10 is a block diagram of an operation controller of an integral-proportional (IP) control method according to an embodiment of the present invention.
11 is a graph showing experimental results of operation control of the PI control scheme.
12 is a graph showing experimental results of operation control of the IP control scheme.
13 is a control block diagram of a servo motor driver according to the present invention
14 is a flowchart showing a control method of a smart care bed according to the present invention
15 is a block diagram showing the structure of a fuzzy controller as part of a sensor controller according to the present invention.
16 is a flowchart of duration control according to an embodiment of the present invention.

Terms used in this specification are used only to describe specific embodiments, and are not intended to limit the present invention. Singular expressions include plural expressions unless the context clearly dictates otherwise. In this specification, terms such as "comprise" or "having" to "include" are intended to indicate that there is a feature, number, step, operation, component, part, or combination thereof described in this specification, but one or other features, numbers, steps, operations, components, parts, or combinations thereof, or any combination thereof, is not precluded from being excluded in advance.

Unless otherwise defined herein, all terms used herein, including technical or scientific terms, have the same meaning as commonly understood by one of ordinary skill in the art to which the present invention belongs.

Terms such as those defined in commonly used dictionaries should be interpreted as having a meaning consistent with the meaning in the context of the related art, and unless explicitly defined in this specification, it should not be interpreted in an ideal or excessively formal meaning. Should not be.

Hereinafter, with reference to the accompanying drawings, a detailed look at the configuration and operational relationship of the medical electric bed of the present invention is as follows.

1 is a perspective view showing a medical electric bed of the present invention as a whole, FIG. 2 is an enlarged perspective view of main parts of an elevating link module according to an embodiment of the present invention, and FIG. 3 is an exploded perspective view of FIG. 2 .

Hereinafter, the configuration of a medical powered bed according to an embodiment of the present invention will be described with reference to FIGS. 1 to 3 .

First, the medical electric bed of the present invention is provided with a support frame 200 capable of supporting the body by part at the top of the bed frame 100 made of a normal steel structure. The support frame 200 is divided into a back support portion 210, a waist support portion 220, a knee support portion 230, and a leg support portion 240, and the respective support portions 210, 220, and 230 , The elevation or rotation angle of 240) can be selectively adjusted.

For example, when a patient with reduced mobility is seated, the backrest part 210 can be lifted upwards, while for a patient with a lowered leg, the legrest part 240 can be raised upward or downward, or the rotation angle can be manipulated. this is possible

In addition, a headboard 110 and a footboard 120 are provided on the patient's head and leg sides of the bed frame 100, respectively, and on the side of the bed frame 100 there are vertical and horizontal surfaces to prevent the patient from rolling off the bed. A safety bar 130 that is raised and lowered and fixed is further provided.

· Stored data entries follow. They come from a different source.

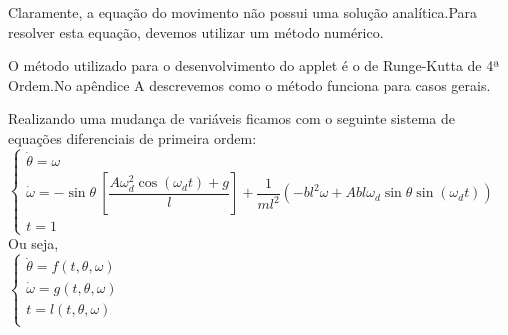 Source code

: \documentclass[13pt,a4paper]{report}
\begin{document}
	Claramente, a equação do movimento não possui uma solução analítica.Para resolver esta equação, devemos utilizar um método numérico.
	
	O método utilizado para o desenvolvimento do applet é o de Runge-Kutta de 4ª Ordem.No apêndice A descrevemos como o método funciona para casos gerais.

Realizando uma mudança de variáveis ficamos com o seguinte sistema de equações diferenciais de primeira ordem:
\\[2mm]
$ \left\{
\begin{array}{ll}

 	\dot{\theta}  = \omega \\
	 	\dot{\omega}  = -\sin\theta\ 	 	
	 	\left[\dfrac{A\omega_{d}^{2} \cos(\omega_{d} t) + g }{l}\right]
	 	+ \dfrac{1}{ml^{2}} 	\left( -bl^{2}\omega + Abl\omega_{d}\sin\theta\sin(\omega_{d}t)	\right) \\
	 t = 1

\end{array}
\right.
$
\\[2mm]

Ou seja,
\\[2mm]
$
\left\{
\begin{array}{ll}
 	\dot{\theta}  = f(t,\theta,\omega) \\
 	\dot{\omega}  = g(t,\theta,\omega) \\ 	
	 t = l(t,\theta,\omega) \\
\end{array}
\right.
$
\\[2mm]
\end{document}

On the other hand, as a characteristic component of the present invention, a plurality of elevating link modules whose elevation is independently controlled by parallelogram links on the upper surface of each supporting portion (210, 220, 230, 240) of the supporting frame 200 300 are adjacently arranged in parallel, and a servo motor 390 is coupled to one of the link coupling shafts of each of the elevating link modules 300 to drive the link.

At this time, since the servo motors 390 are separately provided in each of the elevating link modules 300, the elevating and lowering of each elevating link module 300 can be independently controlled by the servo motors 390. It is understandable that there is

Hereinafter, referring to FIGS. 2 and 3, according to an embodiment, each elevating link module 300 has a shape in which two parallelogram link structures are connected side by side on a horizontal line as a whole, and each of the parallelogram links A phase offset link piece 330 is disposed between them, and the two life-time quadrilateral link structures share the phase offset link piece 330 with each other. At this time, in the phase offset link piece 330, the vertical position of the link coupling shaft 331 is lower than the coupling shafts 341 and 351 of the other links on the left and right.

More specifically, each of the elevating link modules 300 includes an upper link frame 310 in which a plurality of coupling ribs 311, 312, and 313 integrally protrude from left to right and have a certain length and are integrally formed with a plurality of coupling ribs 311, 312, and 313 for coupling downward. , It has a structure opposite to the upper link frame 310 as a whole and is composed of a lower link frame 320 disposed below the upper link frame 310 and coupled to a link.

”와 “

”의 형상을 가지며, 이에 따라 상기 하부 링크 프레임(320)의 단면 내부에 서보 모터가 설치 가능하다.The longitudinal cross-sectional shapes in the longitudinal direction and the vertical direction of the upper link frame 310 and the lower link frame 320 are respectively “

"Wow "

It has a shape of “, and accordingly, a servo motor can be installed inside the cross section of the lower link frame 320.

At this time, as shown in FIGS. 2 and 3, the lower link frame 320 has coupling ribs (no reference numerals) formed in the same form as the coupling ribs 311, 312, and 313 of the upper link frame 310. It may be, or even if only coupling holes (no reference numerals) are formed in the lower link frame 320 instead of coupling ribs, the same function as a parallelogram link can be performed. Details of the structure of the lower link frame 320 Description is omitted.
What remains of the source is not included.